Filling or sealing gaps in floorboards is a very popular topic on Diydoctor and although there are several ways to do this it must always be remembered that, unless you are painting the floor, or are staining it with some very dark stain, the filling method you use will always show up.

When you apply your oil, wax or varnish finish to the floor your filler will not take the application in the same way as the timber does. However faint, the line will show. This of course will wear down in time and with several applications but in the first instance, whatever we show you here will show up when the floor is finished so please do not write in telling us so.

We have also seen a suggestion, on another website, to use expanding spray foam to fill boards, Do not do this. It will cost you a fortune and you will be forever cleaning up the mess. Unless you have a special foam applicator gun the flow of this stuff is impossible to control in the precise way needed to fill gaps this small.

Using PVA Glue and Sawdust

If you are in the process of sanding and re-finishing your floor, after the initial sanding (you should save as much sawdust as possible in a container) you can apply a layer of PVA adhesive to the gap. This will only work with tongue and groove flooring where the PVA can "sit" on the tongue. Then sprinkle sawdust over the PVA.

Diagram of a filled floorboard

Diagram of a filled floorboard

Push the sawdust down into the PVA so it is level with the top of the board. Use the handle of a screwdriver or scraper for this. Leave until PVA is dry and then go over the joint with a small electric sander. The joint will sand down and look very similar to the board surface but because of the PVA content, will not stain in the same way.

Wooden Strips

This will need to be done before you sand your floor!

This method, although a little tricky and time consuming is probably the best and if done with care can give an amazing finish.

What you have to do is cut strips of wood ever so slightly larger than the width of the gap between each of the floorboards and the same depth and then apply some glue (wood glue or similar) to each of the insides of the boards.

Now using a soft mallet, hit the strip of wood down into the gap to create a air and dust tight seal.

Continue this process for the whole of your floor until all of the gaps have been filled and then leave for an hour or so for all of the glue to dry.

Once the glue has dried you can now sand over your floor and take off any high spots that may be left due to any wooden strips sticking above floorboard level leaving you with a smooth and gap free floor.

As you may have guessed, how well the joints blend in with the rest of your floor will depend on the colour and shade of the wood that you use. If you have dark floorboards and use a light wood for the strips then they will stand out even if you stain the boards and the joints afterwards so this is something to be aware of, but if done carefully can give a fantastic effect.

Wooden strip knocked down between floorboards

Wooden strip knocked down between floorboards

Flooring Filler or Decorators Caulk

Another method is to fill the gap with either flooring filler, which comes in a light tan finish and will blend in quite well with the lighter stains and varnishes, or you can use decorators caulk to fill the gap. Decorators caulk does accept stain and it will darken down from its original colour when stain/varnish is applied.

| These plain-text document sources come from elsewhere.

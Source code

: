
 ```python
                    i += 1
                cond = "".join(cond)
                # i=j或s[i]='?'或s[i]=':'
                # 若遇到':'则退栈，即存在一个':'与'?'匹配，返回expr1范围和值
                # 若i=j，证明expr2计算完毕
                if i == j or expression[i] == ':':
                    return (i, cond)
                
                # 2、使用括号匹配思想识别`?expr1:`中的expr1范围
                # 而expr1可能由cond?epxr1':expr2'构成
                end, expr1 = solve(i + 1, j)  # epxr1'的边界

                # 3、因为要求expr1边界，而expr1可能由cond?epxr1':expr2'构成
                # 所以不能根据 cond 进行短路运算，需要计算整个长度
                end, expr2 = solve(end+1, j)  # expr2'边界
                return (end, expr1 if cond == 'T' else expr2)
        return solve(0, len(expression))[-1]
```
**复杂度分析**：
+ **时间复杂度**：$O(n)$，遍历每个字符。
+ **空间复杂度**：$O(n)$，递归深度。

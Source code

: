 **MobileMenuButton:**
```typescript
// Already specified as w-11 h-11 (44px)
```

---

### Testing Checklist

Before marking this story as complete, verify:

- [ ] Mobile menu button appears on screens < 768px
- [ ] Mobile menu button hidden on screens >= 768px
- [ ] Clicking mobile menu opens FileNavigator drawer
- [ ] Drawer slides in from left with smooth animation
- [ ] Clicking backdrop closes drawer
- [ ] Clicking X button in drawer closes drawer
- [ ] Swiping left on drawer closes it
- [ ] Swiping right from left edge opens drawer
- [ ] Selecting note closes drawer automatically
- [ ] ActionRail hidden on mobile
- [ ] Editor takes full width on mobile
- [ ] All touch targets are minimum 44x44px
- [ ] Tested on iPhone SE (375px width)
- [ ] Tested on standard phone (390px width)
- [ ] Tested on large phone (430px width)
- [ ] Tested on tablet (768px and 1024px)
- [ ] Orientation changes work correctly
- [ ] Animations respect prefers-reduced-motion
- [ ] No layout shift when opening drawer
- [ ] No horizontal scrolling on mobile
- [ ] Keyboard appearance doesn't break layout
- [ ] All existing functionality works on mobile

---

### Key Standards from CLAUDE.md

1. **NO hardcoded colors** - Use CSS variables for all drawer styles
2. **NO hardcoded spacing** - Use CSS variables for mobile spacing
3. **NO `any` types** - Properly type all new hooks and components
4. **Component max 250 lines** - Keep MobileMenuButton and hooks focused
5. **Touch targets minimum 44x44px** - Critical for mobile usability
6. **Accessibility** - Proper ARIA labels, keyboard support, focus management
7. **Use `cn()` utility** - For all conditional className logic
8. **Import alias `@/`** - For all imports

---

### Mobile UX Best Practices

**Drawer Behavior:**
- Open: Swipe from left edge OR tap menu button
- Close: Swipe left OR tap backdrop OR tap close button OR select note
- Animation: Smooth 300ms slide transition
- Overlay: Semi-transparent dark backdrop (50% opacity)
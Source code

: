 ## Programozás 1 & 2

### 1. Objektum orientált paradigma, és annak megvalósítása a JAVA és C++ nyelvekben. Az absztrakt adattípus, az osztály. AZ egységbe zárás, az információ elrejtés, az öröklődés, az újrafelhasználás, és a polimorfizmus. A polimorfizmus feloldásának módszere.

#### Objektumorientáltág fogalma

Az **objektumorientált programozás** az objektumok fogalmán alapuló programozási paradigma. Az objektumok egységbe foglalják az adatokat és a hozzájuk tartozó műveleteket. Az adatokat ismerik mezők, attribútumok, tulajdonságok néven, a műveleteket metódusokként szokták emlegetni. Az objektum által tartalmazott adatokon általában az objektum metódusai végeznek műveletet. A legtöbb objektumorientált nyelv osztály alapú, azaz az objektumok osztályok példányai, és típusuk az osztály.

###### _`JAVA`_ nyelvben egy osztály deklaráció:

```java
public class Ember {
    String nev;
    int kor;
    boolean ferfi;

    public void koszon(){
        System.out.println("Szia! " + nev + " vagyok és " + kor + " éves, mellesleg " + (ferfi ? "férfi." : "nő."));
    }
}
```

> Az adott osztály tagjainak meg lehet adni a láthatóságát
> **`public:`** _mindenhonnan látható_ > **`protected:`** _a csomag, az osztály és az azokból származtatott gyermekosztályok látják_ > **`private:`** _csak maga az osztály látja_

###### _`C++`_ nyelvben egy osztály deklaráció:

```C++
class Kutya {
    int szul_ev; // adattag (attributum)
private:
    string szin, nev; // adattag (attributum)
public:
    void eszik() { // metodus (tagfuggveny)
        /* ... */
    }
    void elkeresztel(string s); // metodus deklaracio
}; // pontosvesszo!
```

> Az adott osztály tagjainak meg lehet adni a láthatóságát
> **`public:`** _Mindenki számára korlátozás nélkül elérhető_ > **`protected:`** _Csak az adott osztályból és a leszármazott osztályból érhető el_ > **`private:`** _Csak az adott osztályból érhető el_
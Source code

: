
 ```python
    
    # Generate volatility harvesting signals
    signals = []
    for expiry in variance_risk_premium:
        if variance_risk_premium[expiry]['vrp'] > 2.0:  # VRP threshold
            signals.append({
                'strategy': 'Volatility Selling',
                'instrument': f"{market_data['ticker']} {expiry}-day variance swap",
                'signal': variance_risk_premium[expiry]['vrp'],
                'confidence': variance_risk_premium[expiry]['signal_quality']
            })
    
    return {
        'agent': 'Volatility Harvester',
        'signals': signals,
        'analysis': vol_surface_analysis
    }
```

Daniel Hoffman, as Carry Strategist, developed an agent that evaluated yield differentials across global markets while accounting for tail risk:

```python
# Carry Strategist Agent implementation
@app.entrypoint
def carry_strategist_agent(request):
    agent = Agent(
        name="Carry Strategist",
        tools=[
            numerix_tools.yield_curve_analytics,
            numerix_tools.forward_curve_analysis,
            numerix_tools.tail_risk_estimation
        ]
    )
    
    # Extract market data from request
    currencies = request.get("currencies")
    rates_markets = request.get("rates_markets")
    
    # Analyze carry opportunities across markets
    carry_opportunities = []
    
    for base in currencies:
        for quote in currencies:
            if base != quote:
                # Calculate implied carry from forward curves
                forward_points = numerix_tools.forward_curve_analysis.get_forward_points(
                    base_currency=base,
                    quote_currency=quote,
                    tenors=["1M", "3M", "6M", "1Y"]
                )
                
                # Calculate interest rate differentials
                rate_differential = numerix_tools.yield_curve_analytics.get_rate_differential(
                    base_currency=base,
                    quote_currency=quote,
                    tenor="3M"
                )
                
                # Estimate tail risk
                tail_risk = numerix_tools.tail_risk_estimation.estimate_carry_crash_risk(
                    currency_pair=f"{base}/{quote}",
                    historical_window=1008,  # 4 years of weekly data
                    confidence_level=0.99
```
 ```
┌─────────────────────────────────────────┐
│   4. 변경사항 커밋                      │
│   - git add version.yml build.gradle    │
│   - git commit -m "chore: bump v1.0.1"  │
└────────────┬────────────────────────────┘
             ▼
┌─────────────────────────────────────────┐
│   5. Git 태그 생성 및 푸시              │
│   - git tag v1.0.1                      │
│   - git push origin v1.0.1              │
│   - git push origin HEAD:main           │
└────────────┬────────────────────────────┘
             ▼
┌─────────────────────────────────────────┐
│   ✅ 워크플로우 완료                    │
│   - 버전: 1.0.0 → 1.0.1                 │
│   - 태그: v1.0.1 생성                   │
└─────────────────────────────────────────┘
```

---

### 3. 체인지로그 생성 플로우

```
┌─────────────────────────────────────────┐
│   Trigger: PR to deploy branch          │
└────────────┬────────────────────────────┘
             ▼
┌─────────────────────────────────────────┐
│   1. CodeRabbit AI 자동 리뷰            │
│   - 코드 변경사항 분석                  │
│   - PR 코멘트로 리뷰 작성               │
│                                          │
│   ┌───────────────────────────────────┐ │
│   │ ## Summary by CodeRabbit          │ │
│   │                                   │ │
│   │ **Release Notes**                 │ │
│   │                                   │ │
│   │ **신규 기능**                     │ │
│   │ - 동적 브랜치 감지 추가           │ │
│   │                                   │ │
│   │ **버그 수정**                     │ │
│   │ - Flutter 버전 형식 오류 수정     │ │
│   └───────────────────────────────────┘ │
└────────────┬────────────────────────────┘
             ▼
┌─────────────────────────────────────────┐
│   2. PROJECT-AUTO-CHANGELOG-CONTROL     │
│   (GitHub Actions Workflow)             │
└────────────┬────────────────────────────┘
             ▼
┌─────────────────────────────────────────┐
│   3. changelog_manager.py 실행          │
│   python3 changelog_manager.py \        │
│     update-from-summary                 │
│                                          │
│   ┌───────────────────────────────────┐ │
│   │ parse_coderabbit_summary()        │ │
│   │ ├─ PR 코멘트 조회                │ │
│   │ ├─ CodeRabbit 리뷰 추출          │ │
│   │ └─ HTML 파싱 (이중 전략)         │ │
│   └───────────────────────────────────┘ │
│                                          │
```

The above two types of filler also have the additional advantage of remaining fairly flexible so they move a little with the floor and do not over emphasize any further movement. They can also be applied to boards with no tongues or grooves as you apply the sealant to the edge of the board and build it up until it fills the gap.

Although these options do have the advantage of being quite flexible, over time they will in most cases separate from the edge of the boards and eventually fall through the gap.

A sealant tool can then be used to smooth the filler out to finish flush with the boards.

Caulk or filler used to build up layers until gap is filled

Caulk or filler used to build up layers until gap is filled

Draughtex and Stopgap

Draughtex is soft and squidgy and comes in the form of a roll available in differing thicknesses for different sized gaps.

Pushing DraughtEx down into gaps in floor

Pushing DraughtEx down into gaps in floor

It's specially formulated colour "Shadow" has been designed to mimic the natural shadows created between floorboards complimenting the overall finish.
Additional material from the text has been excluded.